«J'ai toujours été un militant de
l'unité du Centre qui est la condition indispensable pour que le Centre existe
dans la vie politique française. Alors, je dis à Jean-Louis Borloo: si c'est
vraiment l'unité qui est le but à atteindre, faisons-la ensemble.»
Voilà ce que François Bayrou a
déclaré sur Europe 1, ce dimanche, reprenant d’autres de ses propos allant dans
le même sens ces derniers jours.
Pourquoi une telle déclaration de
la part de celui qui estimait il y a encore peu être le seul vrai leader
centriste légitime, que le Centre était au centre et non pas au centre-droit où
se positionne Jean-Louis Borloo et qui n’a pas pardonné à la plupart des élus
de l’UDI (Union des démocrates et indépendants) ce qu’il estime avoir été une
trahison envers lui, eux qui le quittèrent entre 2002 et 2010.

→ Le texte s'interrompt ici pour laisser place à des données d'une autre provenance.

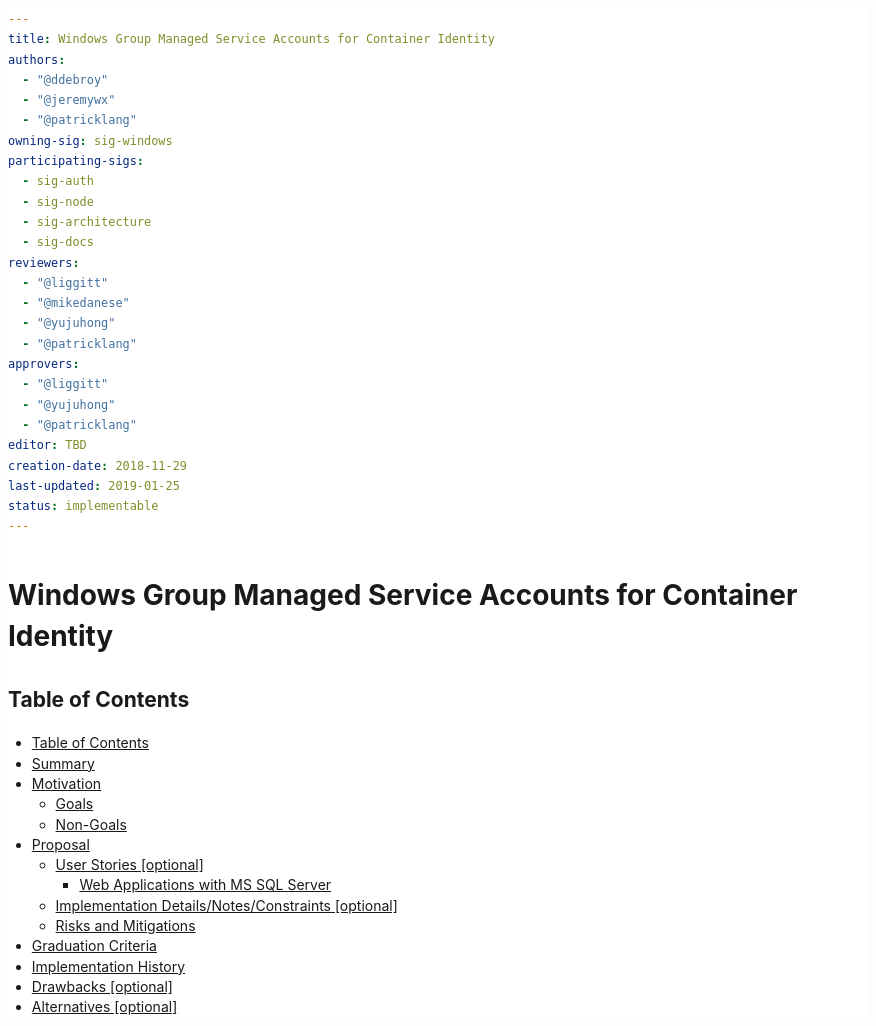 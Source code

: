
 ```yaml
---
title: Windows Group Managed Service Accounts for Container Identity
authors:
  - "@ddebroy"
  - "@jeremywx"
  - "@patricklang"
owning-sig: sig-windows
participating-sigs:
  - sig-auth
  - sig-node
  - sig-architecture
  - sig-docs
reviewers:
  - "@liggitt"
  - "@mikedanese"
  - "@yujuhong"
  - "@patricklang"
approvers:
  - "@liggitt"
  - "@yujuhong"
  - "@patricklang"
editor: TBD
creation-date: 2018-11-29
last-updated: 2019-01-25
status: implementable
---
```


# Windows Group Managed Service Accounts for Container Identity


## Table of Contents




- [Table of Contents](#table-of-contents)
- [Summary](#summary)
- [Motivation](#motivation)
    - [Goals](#goals)
    - [Non-Goals](#non-goals)
- [Proposal](#proposal)
    - [User Stories [optional]](#user-stories-optional)
      - [Web Applications with MS SQL Server](#Web-Applications-with-MS-SQL-Server)
    - [Implementation Details/Notes/Constraints [optional]](#implementation-detailsnotesconstraints-optional)
    - [Risks and Mitigations](#risks-and-mitigations)
- [Graduation Criteria](#graduation-criteria)
- [Implementation History](#implementation-history)
- [Drawbacks [optional]](#drawbacks-optional)
- [Alternatives [optional]](#alternatives-optional)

La réponse est duale: François
Bayrou ne peut ignorer cette réunion centriste et ce, d’autant, qu’elle menace
à terme l’existence même de son parti, le Mouvement démocrate, mais pour
continuer à exister politiquement il doit, soit réduire l’importance de l’UDI,
soit la phagocyter.
Non seulement Jean-Louis Borloo a
réussi à préempter l’espace centriste mais, en plus, de nombreux membres du
MoDem quittent le navire bayrouiste pour s’encarter à l’UDI.
Afin d’éviter l’hémorragie qui se
profile, Bayrou a envoyé une lettre à ses militants pour leur dire qu’il était
pour la réunion du Centre et qu’il fallait que tous les sensibilités de ce
dernier travaillent ensemble.
Il a même expliqué que dans cette
réunion «ceux qui sont plus à droite défendront leur position à l'intérieur
d'un ensemble, ceux qui veulent un Centre indépendant le feront aussi...la
ligne politique, nous la définirons ensemble» ce qui est un reniement de ses
positions passées sur la définition de ce qu’est le Centre et de son
indépendance.
Il a également ajouté que la
double-appartenance politique pourrait être autorisée au MoDem.

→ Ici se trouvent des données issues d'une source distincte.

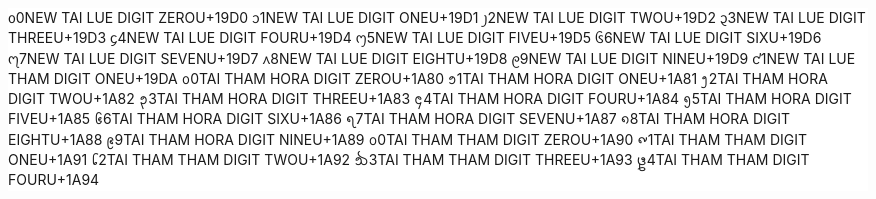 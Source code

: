 <tr><td><span class="c">᧐</span></td><td>0</td><td>NEW TAI LUE DIGIT ZERO</td><td>U+19D0</td></tr>

<tr><td><span class="c">᧑</span></td><td>1</td><td>NEW TAI LUE DIGIT ONE</td><td>U+19D1</td></tr>

<tr><td><span class="c">᧒</span></td><td>2</td><td>NEW TAI LUE DIGIT TWO</td><td>U+19D2</td></tr>

<tr><td><span class="c">᧓</span></td><td>3</td><td>NEW TAI LUE DIGIT THREE</td><td>U+19D3</td></tr>

<tr><td><span class="c">᧔</span></td><td>4</td><td>NEW TAI LUE DIGIT FOUR</td><td>U+19D4</td></tr>

<tr><td><span class="c">᧕</span></td><td>5</td><td>NEW TAI LUE DIGIT FIVE</td><td>U+19D5</td></tr>

<tr><td><span class="c">᧖</span></td><td>6</td><td>NEW TAI LUE DIGIT SIX</td><td>U+19D6</td></tr>

<tr><td><span class="c">᧗</span></td><td>7</td><td>NEW TAI LUE DIGIT SEVEN</td><td>U+19D7</td></tr>

<tr><td><span class="c">᧘</span></td><td>8</td><td>NEW TAI LUE DIGIT EIGHT</td><td>U+19D8</td></tr>

<tr><td><span class="c">᧙</span></td><td>9</td><td>NEW TAI LUE DIGIT NINE</td><td>U+19D9</td></tr>

<tr><td><span class="c">᧚</span></td><td>1</td><td>NEW TAI LUE THAM DIGIT ONE</td><td>U+19DA</td></tr>

<tr><td><span class="c">᪀</span></td><td>0</td><td>TAI THAM HORA DIGIT ZERO</td><td>U+1A80</td></tr>

<tr><td><span class="c">᪁</span></td><td>1</td><td>TAI THAM HORA DIGIT ONE</td><td>U+1A81</td></tr>

<tr><td><span class="c">᪂</span></td><td>2</td><td>TAI THAM HORA DIGIT TWO</td><td>U+1A82</td></tr>

<tr><td><span class="c">᪃</span></td><td>3</td><td>TAI THAM HORA DIGIT THREE</td><td>U+1A83</td></tr>

<tr><td><span class="c">᪄</span></td><td>4</td><td>TAI THAM HORA DIGIT FOUR</td><td>U+1A84</td></tr>

<tr><td><span class="c">᪅</span></td><td>5</td><td>TAI THAM HORA DIGIT FIVE</td><td>U+1A85</td></tr>

<tr><td><span class="c">᪆</span></td><td>6</td><td>TAI THAM HORA DIGIT SIX</td><td>U+1A86</td></tr>

<tr><td><span class="c">᪇</span></td><td>7</td><td>TAI THAM HORA DIGIT SEVEN</td><td>U+1A87</td></tr>

<tr><td><span class="c">᪈</span></td><td>8</td><td>TAI THAM HORA DIGIT EIGHT</td><td>U+1A88</td></tr>

<tr><td><span class="c">᪉</span></td><td>9</td><td>TAI THAM HORA DIGIT NINE</td><td>U+1A89</td></tr>

<tr><td><span class="c">᪐</span></td><td>0</td><td>TAI THAM THAM DIGIT ZERO</td><td>U+1A90</td></tr>

<tr><td><span class="c">᪑</span></td><td>1</td><td>TAI THAM THAM DIGIT ONE</td><td>U+1A91</td></tr>

<tr><td><span class="c">᪒</span></td><td>2</td><td>TAI THAM THAM DIGIT TWO</td><td>U+1A92</td></tr>

<tr><td><span class="c">᪓</span></td><td>3</td><td>TAI THAM THAM DIGIT THREE</td><td>U+1A93</td></tr>

<tr><td><span class="c">᪔</span></td><td>4</td><td>TAI THAM THAM DIGIT FOUR</td><td>U+1A94</td></tr>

Bien sûr, quand François Bayrou
dit à Jean-Louis Borloo, «faisons ensemble l’unité du Centre», cela veut aussi
dire «chiche» et peut permettre ensuite au leader du Mouvement démocrate de
démontrer que celui du Parti radical n’est pas un vrai rassembleur…
Sans oublier que, au jour
d’aujourd’hui, l’intégration du MoDem dans l’UDI poserait un problème de
cohérence politique.
Jean-Louis Borloo a rappelé sans
cesse que son nouveau parti serait «indépendant» mais il a aussi rappelé avec
la même insistance que les seules alliances électorales et gouvernementales de
l’UDI seraient avec l’UMP ce qui est en contradiction totale de la vision de
François Bayrou qui souhaite laisser ouvertes toutes les possibilités
d’alliances avec la Droite et la Gauche.
Accueillir le Mouvement démocrate
dans l’Union des démocrates et indépendants serait peut-être, alors, introduire
le ver dans le fruit pour Borloo et ses amis, ce qui est peut-être le but de
Bayrou.
Refuser cet accueil, à l’opposé,
pourrait relativiser le nouveau parti en le cataloguant comme un simple appendice
de la Droite, ce qui est peut-être, aussi, le but de Bayrou!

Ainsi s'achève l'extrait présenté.